Slow coronavirus tests

Current testing is a slow. Most areas across the country are still limited by manual testing, Parodi said. Depending on the state you’re in, it can take one to two days before a test for an in-patient test result to come back, and five days or longer for an outpatient.

How to deal with N95 mask shortages

To deal with the national shortage of tightly fitting N95 masks, also known as respirators, that are designed to filter out 95% of airborne particles, Kaiser is moving toward reusing them, and getting some from a national strategic stockpile, some of which have expired.

N95 masks are particularly important when healthcare workers do procedures that aerosolize a patient’s saliva into tiny airborne particles that can float in the air, which happens when a breathing tube is inserted down a throat to hook up the patient to a mechanical ventilator to help them breathe when they can no longer do so.

Kaiser’s cancellation of elective surgeries earlier in March is also helping preserve masks and other personal protective equipment.
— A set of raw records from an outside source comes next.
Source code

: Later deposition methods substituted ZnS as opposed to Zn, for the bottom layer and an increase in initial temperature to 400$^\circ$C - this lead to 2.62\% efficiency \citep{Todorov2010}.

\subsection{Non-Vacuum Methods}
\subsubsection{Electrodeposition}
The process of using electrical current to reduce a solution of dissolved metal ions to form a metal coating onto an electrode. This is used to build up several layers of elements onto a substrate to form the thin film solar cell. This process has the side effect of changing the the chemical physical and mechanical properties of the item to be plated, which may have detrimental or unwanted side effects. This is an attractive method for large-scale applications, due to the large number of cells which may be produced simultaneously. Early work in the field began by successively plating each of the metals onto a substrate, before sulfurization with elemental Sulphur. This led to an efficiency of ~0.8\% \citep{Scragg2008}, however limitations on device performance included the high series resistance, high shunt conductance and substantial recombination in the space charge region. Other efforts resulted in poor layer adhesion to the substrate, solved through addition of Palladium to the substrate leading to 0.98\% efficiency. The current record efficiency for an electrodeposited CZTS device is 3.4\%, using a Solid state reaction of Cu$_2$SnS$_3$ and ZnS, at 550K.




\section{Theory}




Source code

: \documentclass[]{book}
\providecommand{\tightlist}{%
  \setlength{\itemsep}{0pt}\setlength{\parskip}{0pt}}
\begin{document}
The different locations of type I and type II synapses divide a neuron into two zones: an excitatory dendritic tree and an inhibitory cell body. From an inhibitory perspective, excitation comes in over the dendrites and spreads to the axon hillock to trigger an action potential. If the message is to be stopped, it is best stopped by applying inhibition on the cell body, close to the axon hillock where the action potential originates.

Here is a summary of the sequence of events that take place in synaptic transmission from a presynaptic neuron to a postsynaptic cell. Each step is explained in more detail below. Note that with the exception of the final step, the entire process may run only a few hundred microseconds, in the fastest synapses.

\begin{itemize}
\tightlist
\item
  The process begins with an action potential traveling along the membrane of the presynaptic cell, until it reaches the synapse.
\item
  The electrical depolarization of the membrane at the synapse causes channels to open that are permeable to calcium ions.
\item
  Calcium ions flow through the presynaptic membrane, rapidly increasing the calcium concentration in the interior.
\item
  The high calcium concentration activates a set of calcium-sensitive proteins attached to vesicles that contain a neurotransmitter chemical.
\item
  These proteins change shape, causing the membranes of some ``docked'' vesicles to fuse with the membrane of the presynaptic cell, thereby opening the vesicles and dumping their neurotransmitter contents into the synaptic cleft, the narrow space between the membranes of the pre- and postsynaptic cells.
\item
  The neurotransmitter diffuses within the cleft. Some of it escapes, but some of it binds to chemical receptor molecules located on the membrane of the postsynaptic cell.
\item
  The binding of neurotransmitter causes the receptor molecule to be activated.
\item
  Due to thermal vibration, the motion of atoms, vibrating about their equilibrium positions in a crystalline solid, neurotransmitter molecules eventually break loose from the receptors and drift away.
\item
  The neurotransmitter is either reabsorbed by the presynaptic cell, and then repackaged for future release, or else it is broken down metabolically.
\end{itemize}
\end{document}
Doing so has reduced the number of patients in the hospital by 15%, Parodi said, and instead of having just five to 10 days on hand of personal protective equipment, that’s increased to more than 30 days of supply.

Kaiser is also resorting to unorthodox measures — “literally going to hardware stores” to pick up personal protective equipment and finding “different vendors local to us to be able to provide masks and literally surgical masks, sewing them together, [and] getting the face shields made from hardware store material.”